[Saved entries]
□ □ □ □ □ □ □
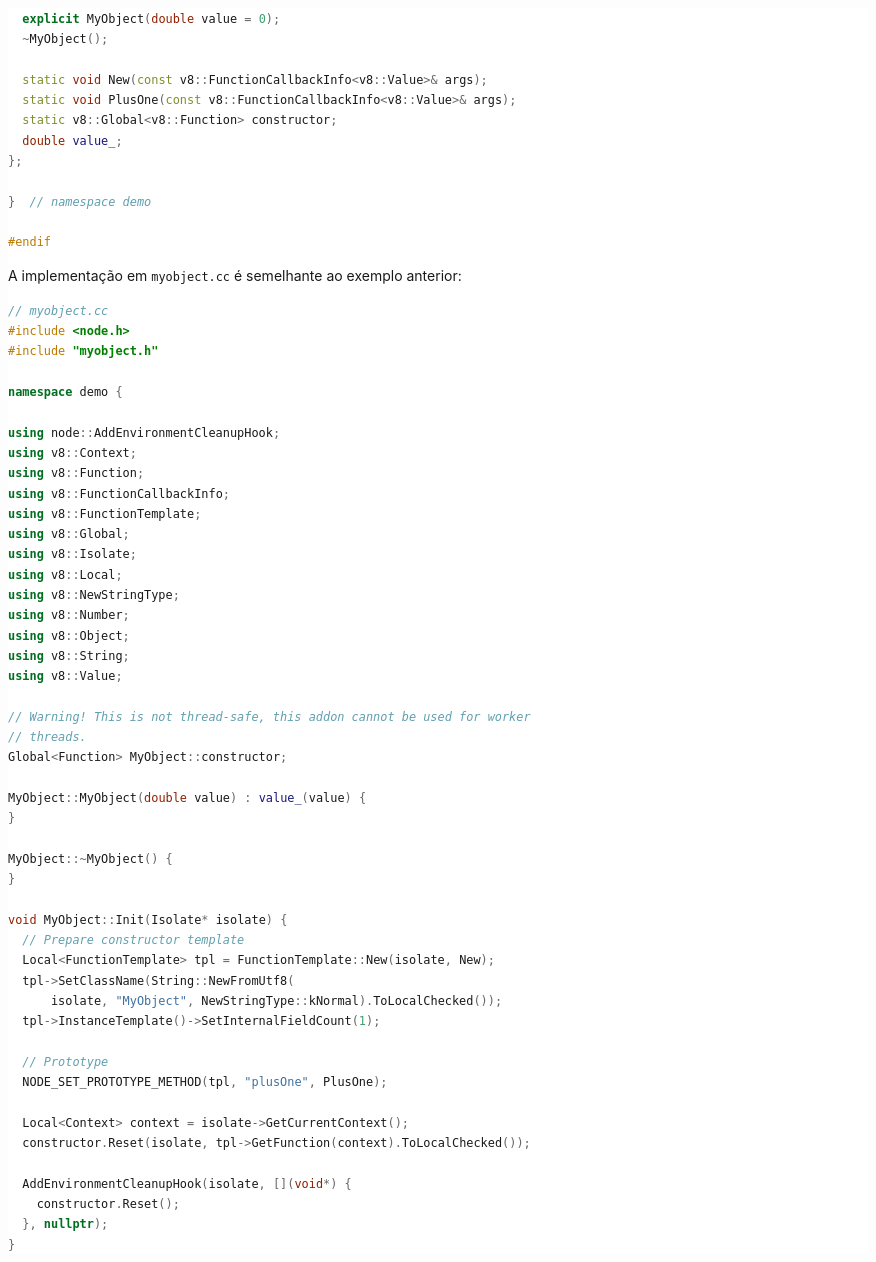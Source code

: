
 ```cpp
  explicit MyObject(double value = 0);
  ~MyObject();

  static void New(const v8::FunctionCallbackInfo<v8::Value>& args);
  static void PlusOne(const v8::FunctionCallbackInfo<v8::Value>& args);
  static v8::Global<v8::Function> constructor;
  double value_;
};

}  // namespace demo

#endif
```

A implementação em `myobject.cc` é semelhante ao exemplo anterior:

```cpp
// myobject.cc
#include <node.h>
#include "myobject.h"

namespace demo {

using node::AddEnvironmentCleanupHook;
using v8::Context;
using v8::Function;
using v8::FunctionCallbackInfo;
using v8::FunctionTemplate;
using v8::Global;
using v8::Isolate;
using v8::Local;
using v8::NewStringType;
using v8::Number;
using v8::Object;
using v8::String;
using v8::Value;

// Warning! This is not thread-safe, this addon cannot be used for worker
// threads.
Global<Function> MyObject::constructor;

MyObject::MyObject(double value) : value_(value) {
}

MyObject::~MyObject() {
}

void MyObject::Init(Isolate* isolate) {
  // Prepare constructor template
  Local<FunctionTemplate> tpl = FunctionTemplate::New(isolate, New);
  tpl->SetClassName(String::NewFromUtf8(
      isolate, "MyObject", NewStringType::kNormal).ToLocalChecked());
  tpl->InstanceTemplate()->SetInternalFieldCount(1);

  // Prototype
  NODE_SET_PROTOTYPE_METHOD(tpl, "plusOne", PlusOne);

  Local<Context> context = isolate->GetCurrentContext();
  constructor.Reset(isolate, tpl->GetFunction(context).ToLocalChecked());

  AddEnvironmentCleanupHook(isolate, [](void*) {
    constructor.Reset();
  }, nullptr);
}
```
□ □ □ □ □ □ □
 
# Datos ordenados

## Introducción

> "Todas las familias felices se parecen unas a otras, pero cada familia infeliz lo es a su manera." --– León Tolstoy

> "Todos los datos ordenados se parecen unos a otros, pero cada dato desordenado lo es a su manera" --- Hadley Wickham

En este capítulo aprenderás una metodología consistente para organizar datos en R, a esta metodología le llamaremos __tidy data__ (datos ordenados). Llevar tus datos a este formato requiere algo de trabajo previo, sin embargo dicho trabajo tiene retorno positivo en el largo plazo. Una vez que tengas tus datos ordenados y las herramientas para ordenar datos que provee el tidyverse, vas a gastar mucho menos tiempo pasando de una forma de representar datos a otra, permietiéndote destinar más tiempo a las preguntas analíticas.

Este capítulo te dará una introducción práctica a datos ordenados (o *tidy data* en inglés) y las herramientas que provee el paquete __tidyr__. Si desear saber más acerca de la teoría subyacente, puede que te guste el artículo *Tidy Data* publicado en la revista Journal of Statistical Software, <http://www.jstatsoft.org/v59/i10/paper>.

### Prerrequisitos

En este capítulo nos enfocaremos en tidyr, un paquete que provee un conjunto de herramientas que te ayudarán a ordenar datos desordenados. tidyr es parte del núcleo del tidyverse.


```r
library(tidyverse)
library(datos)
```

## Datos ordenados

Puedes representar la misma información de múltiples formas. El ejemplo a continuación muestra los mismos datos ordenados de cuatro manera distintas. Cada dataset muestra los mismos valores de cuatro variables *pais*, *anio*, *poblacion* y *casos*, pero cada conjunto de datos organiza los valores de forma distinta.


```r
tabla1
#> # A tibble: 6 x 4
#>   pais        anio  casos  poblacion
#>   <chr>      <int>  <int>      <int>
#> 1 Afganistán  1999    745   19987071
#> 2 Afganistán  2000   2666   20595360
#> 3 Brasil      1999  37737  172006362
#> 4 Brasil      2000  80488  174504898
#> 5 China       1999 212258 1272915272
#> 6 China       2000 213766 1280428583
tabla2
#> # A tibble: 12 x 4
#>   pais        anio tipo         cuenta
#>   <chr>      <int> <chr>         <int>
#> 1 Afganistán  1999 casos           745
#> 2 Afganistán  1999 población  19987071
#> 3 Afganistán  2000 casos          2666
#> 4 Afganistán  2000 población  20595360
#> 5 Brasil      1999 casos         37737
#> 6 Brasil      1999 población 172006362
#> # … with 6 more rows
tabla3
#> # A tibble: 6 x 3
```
□ □ □ □ □ □ □
● The problem:
Out of the preceding entries, pull every line containing the string "void".

● Exercise response:
  static void New(const v8::FunctionCallbackInfo<v8::Value>& args);
  static void PlusOne(const v8::FunctionCallbackInfo<v8::Value>& args);
void MyObject::Init(Isolate* isolate) {
  AddEnvironmentCleanupHook(isolate, [](void*) {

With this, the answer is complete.